Task statement: Below are records; repeat them all exactly.

(Saved data entries)
>>>>

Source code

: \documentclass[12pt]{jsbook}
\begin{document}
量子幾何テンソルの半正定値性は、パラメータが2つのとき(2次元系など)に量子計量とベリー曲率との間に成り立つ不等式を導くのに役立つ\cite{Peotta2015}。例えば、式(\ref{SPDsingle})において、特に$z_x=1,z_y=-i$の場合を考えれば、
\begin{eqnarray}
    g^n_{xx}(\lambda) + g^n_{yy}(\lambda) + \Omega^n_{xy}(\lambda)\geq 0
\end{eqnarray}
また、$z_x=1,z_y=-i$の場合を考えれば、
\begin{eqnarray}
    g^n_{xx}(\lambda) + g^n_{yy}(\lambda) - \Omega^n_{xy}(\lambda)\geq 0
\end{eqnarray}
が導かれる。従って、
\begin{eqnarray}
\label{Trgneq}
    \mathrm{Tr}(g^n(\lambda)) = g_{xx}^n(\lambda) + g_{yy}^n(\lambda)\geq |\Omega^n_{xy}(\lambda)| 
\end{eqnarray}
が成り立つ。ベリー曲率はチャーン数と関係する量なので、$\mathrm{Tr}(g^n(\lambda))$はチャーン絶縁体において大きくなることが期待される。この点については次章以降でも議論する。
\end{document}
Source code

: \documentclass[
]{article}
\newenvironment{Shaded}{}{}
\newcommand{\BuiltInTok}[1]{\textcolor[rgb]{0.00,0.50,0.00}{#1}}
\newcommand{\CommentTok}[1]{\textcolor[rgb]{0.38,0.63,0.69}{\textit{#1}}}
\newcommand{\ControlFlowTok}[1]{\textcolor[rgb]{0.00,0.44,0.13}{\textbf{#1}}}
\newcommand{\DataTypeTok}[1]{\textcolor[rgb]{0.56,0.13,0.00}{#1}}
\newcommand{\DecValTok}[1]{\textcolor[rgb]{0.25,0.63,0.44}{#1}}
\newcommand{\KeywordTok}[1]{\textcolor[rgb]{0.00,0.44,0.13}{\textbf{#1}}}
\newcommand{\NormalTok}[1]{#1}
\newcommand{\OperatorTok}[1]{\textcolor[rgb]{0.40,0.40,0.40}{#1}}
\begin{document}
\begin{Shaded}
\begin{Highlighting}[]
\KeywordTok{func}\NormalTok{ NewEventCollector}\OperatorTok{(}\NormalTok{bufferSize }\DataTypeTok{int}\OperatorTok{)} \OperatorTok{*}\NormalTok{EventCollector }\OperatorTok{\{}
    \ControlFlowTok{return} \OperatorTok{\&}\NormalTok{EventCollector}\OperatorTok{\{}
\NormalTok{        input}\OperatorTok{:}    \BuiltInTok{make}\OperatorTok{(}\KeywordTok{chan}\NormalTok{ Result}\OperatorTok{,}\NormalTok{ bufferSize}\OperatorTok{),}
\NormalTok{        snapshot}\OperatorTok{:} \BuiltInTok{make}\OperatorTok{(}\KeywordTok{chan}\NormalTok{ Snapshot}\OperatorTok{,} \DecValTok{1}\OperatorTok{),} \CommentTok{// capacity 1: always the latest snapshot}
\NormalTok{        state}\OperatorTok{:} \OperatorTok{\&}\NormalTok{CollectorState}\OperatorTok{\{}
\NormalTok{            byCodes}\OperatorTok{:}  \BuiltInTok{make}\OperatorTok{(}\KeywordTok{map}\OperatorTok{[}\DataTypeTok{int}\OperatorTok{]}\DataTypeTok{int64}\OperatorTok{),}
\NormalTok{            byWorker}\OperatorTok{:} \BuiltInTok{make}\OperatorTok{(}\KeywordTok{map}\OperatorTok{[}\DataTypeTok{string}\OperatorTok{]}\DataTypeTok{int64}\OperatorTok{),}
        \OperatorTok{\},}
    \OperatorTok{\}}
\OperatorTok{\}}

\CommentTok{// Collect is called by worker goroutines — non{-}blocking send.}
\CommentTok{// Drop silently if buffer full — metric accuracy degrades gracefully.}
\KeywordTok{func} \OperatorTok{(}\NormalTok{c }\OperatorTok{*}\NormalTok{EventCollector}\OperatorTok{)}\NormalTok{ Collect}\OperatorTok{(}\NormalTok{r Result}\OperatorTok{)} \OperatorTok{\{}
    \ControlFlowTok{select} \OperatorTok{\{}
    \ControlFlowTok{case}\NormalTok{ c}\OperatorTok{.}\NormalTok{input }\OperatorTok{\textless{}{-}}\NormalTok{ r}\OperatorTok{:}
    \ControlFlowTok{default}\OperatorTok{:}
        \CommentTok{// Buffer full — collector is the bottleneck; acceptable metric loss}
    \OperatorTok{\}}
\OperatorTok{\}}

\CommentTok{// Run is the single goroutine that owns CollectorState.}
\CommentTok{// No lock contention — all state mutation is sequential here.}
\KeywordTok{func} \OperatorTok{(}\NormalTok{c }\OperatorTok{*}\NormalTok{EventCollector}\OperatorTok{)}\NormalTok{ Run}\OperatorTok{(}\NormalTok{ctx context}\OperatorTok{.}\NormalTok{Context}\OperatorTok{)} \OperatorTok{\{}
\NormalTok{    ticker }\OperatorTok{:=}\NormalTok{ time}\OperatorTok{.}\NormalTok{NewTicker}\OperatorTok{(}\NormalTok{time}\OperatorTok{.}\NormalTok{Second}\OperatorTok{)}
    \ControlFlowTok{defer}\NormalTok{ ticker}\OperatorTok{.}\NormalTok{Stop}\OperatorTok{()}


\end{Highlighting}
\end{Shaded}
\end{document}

<<<<

Exercise response:
Source code

: \documentclass[12pt]{jsbook}
\begin{document}
量子幾何テンソルの半正定値性は、パラメータが2つのとき(2次元系など)に量子計量とベリー曲率との間に成り立つ不等式を導くのに役立つ\cite{Peotta2015}。例えば、式(\ref{SPDsingle})において、特に$z_x=1,z_y=-i$の場合を考えれば、
\begin{eqnarray}
    g^n_{xx}(\lambda) + g^n_{yy}(\lambda) + \Omega^n_{xy}(\lambda)\geq 0
\end{eqnarray}
また、$z_x=1,z_y=-i$の場合を考えれば、
\begin{eqnarray}
    g^n_{xx}(\lambda) + g^n_{yy}(\lambda) - \Omega^n_{xy}(\lambda)\geq 0
\end{eqnarray}
が導かれる。従って、
\begin{eqnarray}
\label{Trgneq}
    \mathrm{Tr}(g^n(\lambda)) = g_{xx}^n(\lambda) + g_{yy}^n(\lambda)\geq |\Omega^n_{xy}(\lambda)| 
\end{eqnarray}
が成り立つ。ベリー曲率はチャーン数と関係する量なので、$\mathrm{Tr}(g^n(\lambda))$はチャーン絶縁体において大きくなることが期待される。この点については次章以降でも議論する。
\end{document}
Source code

: \documentclass[
]{article}
\newenvironment{Shaded}{}{}
\newcommand{\BuiltInTok}[1]{\textcolor[rgb]{0.00,0.50,0.00}{#1}}
\newcommand{\CommentTok}[1]{\textcolor[rgb]{0.38,0.63,0.69}{\textit{#1}}}
\newcommand{\ControlFlowTok}[1]{\textcolor[rgb]{0.00,0.44,0.13}{\textbf{#1}}}
\newcommand{\DataTypeTok}[1]{\textcolor[rgb]{0.56,0.13,0.00}{#1}}
\newcommand{\DecValTok}[1]{\textcolor[rgb]{0.25,0.63,0.44}{#1}}
\newcommand{\KeywordTok}[1]{\textcolor[rgb]{0.00,0.44,0.13}{\textbf{#1}}}
\newcommand{\NormalTok}[1]{#1}
\newcommand{\OperatorTok}[1]{\textcolor[rgb]{0.40,0.40,0.40}{#1}}
\begin{document}
\begin{Shaded}
\begin{Highlighting}[]
\KeywordTok{func}\NormalTok{ NewEventCollector}\OperatorTok{(}\NormalTok{bufferSize }\DataTypeTok{int}\OperatorTok{)} \OperatorTok{*}\NormalTok{EventCollector }\OperatorTok{\{}
    \ControlFlowTok{return} \OperatorTok{\&}\NormalTok{EventCollector}\OperatorTok{\{}
\NormalTok{        input}\OperatorTok{:}    \BuiltInTok{make}\OperatorTok{(}\KeywordTok{chan}\NormalTok{ Result}\OperatorTok{,}\NormalTok{ bufferSize}\OperatorTok{),}
\NormalTok{        snapshot}\OperatorTok{:} \BuiltInTok{make}\OperatorTok{(}\KeywordTok{chan}\NormalTok{ Snapshot}\OperatorTok{,} \DecValTok{1}\OperatorTok{),} \CommentTok{// capacity 1: always the latest snapshot}
\NormalTok{        state}\OperatorTok{:} \OperatorTok{\&}\NormalTok{CollectorState}\OperatorTok{\{}
\NormalTok{            byCodes}\OperatorTok{:}  \BuiltInTok{make}\OperatorTok{(}\KeywordTok{map}\OperatorTok{[}\DataTypeTok{int}\OperatorTok{]}\DataTypeTok{int64}\OperatorTok{),}
\NormalTok{            byWorker}\OperatorTok{:} \BuiltInTok{make}\OperatorTok{(}\KeywordTok{map}\OperatorTok{[}\DataTypeTok{string}\OperatorTok{]}\DataTypeTok{int64}\OperatorTok{),}
        \OperatorTok{\},}
    \OperatorTok{\}}
\OperatorTok{\}}

\CommentTok{// Collect is called by worker goroutines — non{-}blocking send.}
\CommentTok{// Drop silently if buffer full — metric accuracy degrades gracefully.}
\KeywordTok{func} \OperatorTok{(}\NormalTok{c }\OperatorTok{*}\NormalTok{EventCollector}\OperatorTok{)}\NormalTok{ Collect}\OperatorTok{(}\NormalTok{r Result}\OperatorTok{)} \OperatorTok{\{}
    \ControlFlowTok{select} \OperatorTok{\{}
    \ControlFlowTok{case}\NormalTok{ c}\OperatorTok{.}\NormalTok{input }\OperatorTok{\textless{}{-}}\NormalTok{ r}\OperatorTok{:}
    \ControlFlowTok{default}\OperatorTok{:}
        \CommentTok{// Buffer full — collector is the bottleneck; acceptable metric loss}
    \OperatorTok{\}}
\OperatorTok{\}}

\CommentTok{// Run is the single goroutine that owns CollectorState.}
\CommentTok{// No lock contention — all state mutation is sequential here.}
\KeywordTok{func} \OperatorTok{(}\NormalTok{c }\OperatorTok{*}\NormalTok{EventCollector}\OperatorTok{)}\NormalTok{ Run}\OperatorTok{(}\NormalTok{ctx context}\OperatorTok{.}\NormalTok{Context}\OperatorTok{)} \OperatorTok{\{}
\NormalTok{    ticker }\OperatorTok{:=}\NormalTok{ time}\OperatorTok{.}\NormalTok{NewTicker}\OperatorTok{(}\NormalTok{time}\OperatorTok{.}\NormalTok{Second}\OperatorTok{)}
    \ControlFlowTok{defer}\NormalTok{ ticker}\OperatorTok{.}\NormalTok{Stop}\OperatorTok{()}


\end{Highlighting}
\end{Shaded}
\end{document}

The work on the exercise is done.